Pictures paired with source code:
[Start of section]

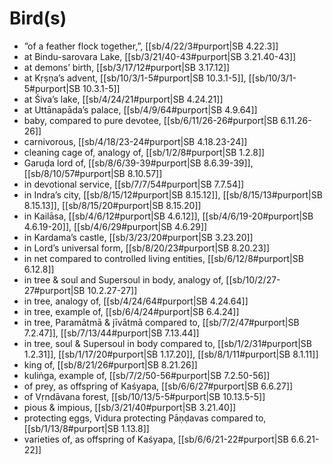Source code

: # Bird(s)

* ”of a feather flock together,”, [[sb/4/22/3#purport|SB 4.22.3]]
* at Bindu-sarovara Lake, [[sb/3/21/40-43#purport|SB 3.21.40-43]]
* at demons’ birth, [[sb/3/17/12#purport|SB 3.17.12]]
* at Kṛṣṇa’s advent, [[sb/10/3/1-5#purport|SB 10.3.1-5]], [[sb/10/3/1-5#purport|SB 10.3.1-5]]
* at Śiva’s lake, [[sb/4/24/21#purport|SB 4.24.21]]
* at Uttānapāda’s palace, [[sb/4/9/64#purport|SB 4.9.64]]
* baby, compared to pure devotee, [[sb/6/11/26-26#purport|SB 6.11.26-26]]
* carnivorous, [[sb/4/18/23-24#purport|SB 4.18.23-24]]
* cleaning cage of, analogy of, [[sb/1/2/8#purport|SB 1.2.8]]
* Garuḍa lord of, [[sb/8/6/39-39#purport|SB 8.6.39-39]], [[sb/8/10/57#purport|SB 8.10.57]]
* in devotional service, [[sb/7/7/54#purport|SB 7.7.54]]
* in Indra’s city, [[sb/8/15/12#purport|SB 8.15.12]], [[sb/8/15/13#purport|SB 8.15.13]], [[sb/8/15/20#purport|SB 8.15.20]]
* in Kailāsa, [[sb/4/6/12#purport|SB 4.6.12]], [[sb/4/6/19-20#purport|SB 4.6.19-20]], [[sb/4/6/29#purport|SB 4.6.29]]
* in Kardama’s castle, [[sb/3/23/20#purport|SB 3.23.20]]
* in Lord’s universal form, [[sb/8/20/23#purport|SB 8.20.23]]
* in net compared to controlled living entities, [[sb/6/12/8#purport|SB 6.12.8]]
* in tree & soul and Supersoul in body, analogy of, [[sb/10/2/27-27#purport|SB 10.2.27-27]]
* in tree, analogy of, [[sb/4/24/64#purport|SB 4.24.64]]
* in tree, example of, [[sb/6/4/24#purport|SB 6.4.24]]
* in tree, Paramātmā & jīvātmā compared to, [[sb/7/2/47#purport|SB 7.2.47]], [[sb/7/13/44#purport|SB 7.13.44]]
* in tree, soul & Supersoul in body compared to, [[sb/1/2/31#purport|SB 1.2.31]], [[sb/1/17/20#purport|SB 1.17.20]], [[sb/8/1/11#purport|SB 8.1.11]]
* king of, [[sb/8/21/26#purport|SB 8.21.26]]
* kuliṅga, example of, [[sb/7/2/50-56#purport|SB 7.2.50-56]]
* of prey, as offspring of Kaśyapa, [[sb/6/6/27#purport|SB 6.6.27]]
* of Vṛndāvana forest, [[sb/10/13/5-5#purport|SB 10.13.5-5]]
* pious & impious, [[sb/3/21/40#purport|SB 3.21.40]]
* protecting eggs, Vidura protecting Pāṇḍavas compared to, [[sb/1/13/8#purport|SB 1.13.8]]
* varieties of, as offspring of Kaśyapa, [[sb/6/6/21-22#purport|SB 6.6.21-22]]
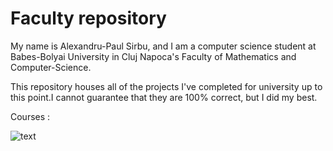 # Faculty repository

My name is Alexandru-Paul Sirbu, and I am a computer science student at Babes-Bolyai University in Cluj Napoca's Faculty of Mathematics and Computer-Science.

This repository houses all of the projects I've completed for university up to this point.I cannot guarantee that they are 100% correct, but I did my best.

Courses :

![text](https://www.flaticon.com/free-sticker/database_6485947)


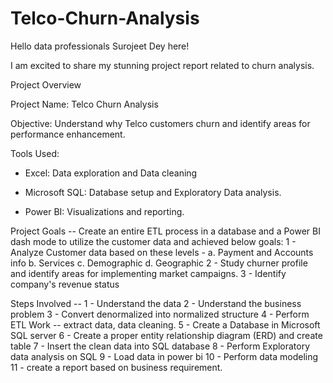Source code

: # Telco-Churn-Analysis

Hello data professionals
Surojeet Dey here!

I am excited to share my stunning project report related to churn analysis.

Project Overview

Project Name: Telco Churn Analysis

Objective: Understand why Telco customers churn and identify areas for performance enhancement.

Tools Used:

* Excel: Data exploration and Data cleaning

* Microsoft SQL: Database setup and Exploratory Data analysis.

* Power BI: Visualizations and reporting.

Project Goals --
Create an entire ETL process in a database and a Power BI dash mode to utilize the customer data and achieved below goals:
1 - Analyze Customer data based on these levels -
a. Payment and Accounts info
b. Services
c. Demographic
d. Geographic
2 - Study churner profile and identify areas for implementing market campaigns.
3 - Identify company's revenue status

Steps Involved --
1 - Understand the data
2 - Understand the business problem
3 - Convert denormalized into normalized structure
4 - Perform ETL Work --
extract data, data cleaning.
5 - Create a Database in Microsoft SQL server
6 - Create a proper entity relationship diagram (ERD) and create table
7 - Insert the clean data into SQL database
8 - Perform Exploratory data analysis on SQL
9 - Load data in power bi
10 - Perform data modeling
11 - create a report based on business requirement.

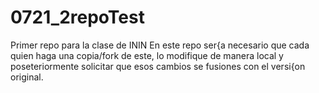 # 0721_2repoTest
Primer repo para la clase de ININ
En este repo ser{a necesario que cada quien haga una copia/fork de este, lo modifique de manera local y poseteriormente solicitar que esos cambios se fusiones con el versi{on original. 
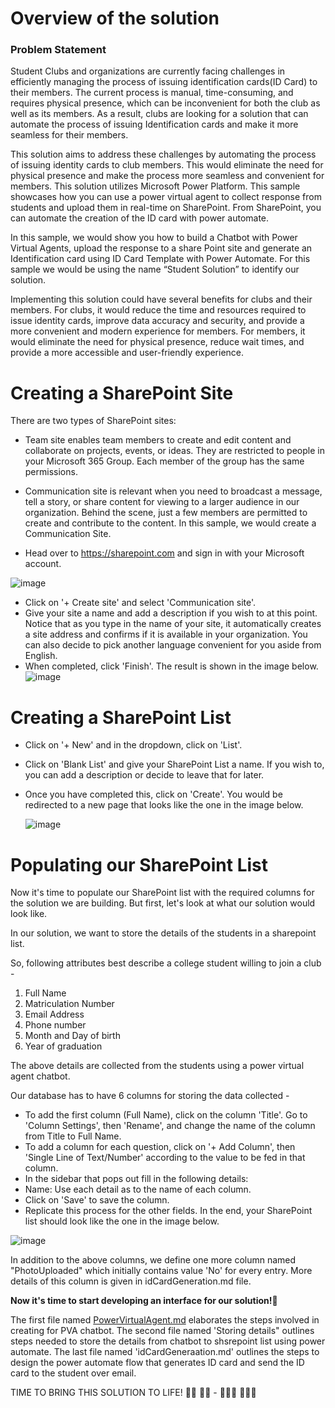 # Overview of the solution

### Problem Statement
Student Clubs and organizations are currently facing challenges in efficiently managing the process of issuing identification cards(ID Card) to their members. The current process is manual, time-consuming, and requires physical presence, which can be inconvenient for both the club as well as its members. As a result, clubs are looking for a solution that can automate the process of issuing Identification cards and make it more seamless for their members.

This solution aims to address these challenges by automating the process of issuing identity cards to club members. This would eliminate the need for physical presence and make the process more seamless and convenient for members. This solution utilizes Microsoft Power Platform.
This sample showcases how you can use a power virtual agent to collect response from students and upload them in real-time on SharePoint. From SharePoint, you can automate the creation of the ID card with power automate. 

In this sample, we would show you how to build a Chatbot with Power Virtual Agents, upload the response to a share Point site and generate an Identification card using ID Card Template with Power Automate. For this sample we would be using the name “Student Solution” to identify our solution. 

Implementing this solution could have several benefits for clubs and their members. For clubs, it would reduce the time and resources required to issue identity cards, improve data accuracy and security, and provide a more convenient and modern experience for members. For members, it would eliminate the need for physical presence, reduce wait times, and provide a more accessible and user-friendly experience.


# Creating a SharePoint Site
There are two types of SharePoint sites:

- Team site enables team members to create and edit content and collaborate on projects, events, or ideas. They are restricted to people in your Microsoft 365 Group. Each member of the group has the same permissions.

- Communication site is relevant when you need to broadcast a message, tell a story, or share content for viewing to a larger audience in our organization. Behind the scene, just a few members are permitted to create and contribute to the content. In this sample, we would create a Communication Site.

- Head over to https://sharepoint.com and sign in with your Microsoft account.

![image](https://github.com/Devbysteph/student_club_solution/assets/74033507/ac2a1adc-4352-480b-97f8-df6d916372f1)

- Click on '+ Create site' and select 'Communication site'.
- Give your site a name and add a description if you wish to at this point. Notice that as you type in the name of your site, it automatically creates a site address and confirms if it is available in your organization. You can also decide to pick another language convenient for you aside from English.
- When completed, click 'Finish'. The result is shown in the image below.
![image](https://github.com/Devbysteph/student_club_solution/assets/74033507/90b9e206-e29b-453c-833c-4707834cf2eb)

# Creating a SharePoint List

- Click on '+ New' and in the dropdown, click on 'List'.
- Click on 'Blank List' and give your SharePoint List a name. If you wish to, you can add a description or decide to leave that for later.
- Once you have completed this, click on 'Create'. You would be redirected to a new page that looks like the one in the image below.

  ![image](https://github.com/Devbysteph/student_club_solution/assets/74033507/66179284-c147-4674-a927-31151cf04039)


# Populating our SharePoint List

Now it's time to populate our SharePoint list with the required columns for the solution we are building. But first, let's look at what our solution would look like.

In our solution, we want to store the details of the students in a sharepoint list.

So, following attributes best describe a college student willing to join a club - 

1.	Full Name 
2.	Matriculation Number 
3.	Email Address 
4.	Phone number 
5.	Month and Day of birth 
6.	Year of graduation

The above details are collected from the students using a power virtual agent chatbot.

Our database has to have 6 columns for storing the data collected -  
- To add the first column (Full Name), click on the column 'Title'. Go to 'Column Settings', then 'Rename', and change the name of the column from Title to Full Name. 
- To add a column for each question, click on '+ Add Column', then 'Single Line of Text/Number' according to the value to be fed in that column. 
- In the sidebar that pops out fill in the following details: 
-	Name: Use each detail as to the name of each column. 
-	Click on 'Save' to save the column. 
-	Replicate this process for the other fields. In the end, your SharePoint list should look like the one in the image below.

  ![image](https://github.com/Devbysteph/student_club_solution/assets/74033507/bdedc362-1c63-462f-bb1b-d732babf148d)

In addition to the above columns, we define one more column named "PhotoUploaded" which initially contains value 'No' for every entry. More details of this column is given in idCardGeneration.md file.

**Now it's time to start developing an interface for our solution!🎉**

The first file named [PowerVirtualAgent.md](https://github.com/Devbysteph/student_club_solution/blob/1bee5c728ea8221daa90e0788f0831f6cec2566c/Collecting%20Students'%20Personal%20Details%20With%20PVA/PowerVirtualAgent.md) elaborates the steps involved in creating for PVA chatbot. The second file named 'Storing details" outlines steps needed to store the details from chatbot to shsrepoint list using power automate. The last file named 'idCardGeneraation.md' outlines the steps to design the power automate flow that generates ID card and send the ID card to the student over email.

TIME TO BRING THIS SOLUTION TO LIFE! 💃🏾 🕺🏾 - 👩🏾‍💻 👨🏾‍💻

[End of section]

◆ **What you will do**: All lines above from the one holding "Now it's time to populate" to the one holding "- In the sidebar", inclusive, are to be copied exactly; no other line is wanted.

◆ **Solution to this exercise**:
Now it's time to populate our SharePoint list with the required columns for the solution we are building. But first, let's look at what our solution would look like.

In our solution, we want to store the details of the students in a sharepoint list.

So, following attributes best describe a college student willing to join a club - 

1.	Full Name 
2.	Matriculation Number 
3.	Email Address 
4.	Phone number 
5.	Month and Day of birth 
6.	Year of graduation

The above details are collected from the students using a power virtual agent chatbot.

Our database has to have 6 columns for storing the data collected -  
- To add the first column (Full Name), click on the column 'Title'. Go to 'Column Settings', then 'Rename', and change the name of the column from Title to Full Name. 
- To add a column for each question, click on '+ Add Column', then 'Single Line of Text/Number' according to the value to be fed in that column. 
- In the sidebar that pops out fill in the following details: 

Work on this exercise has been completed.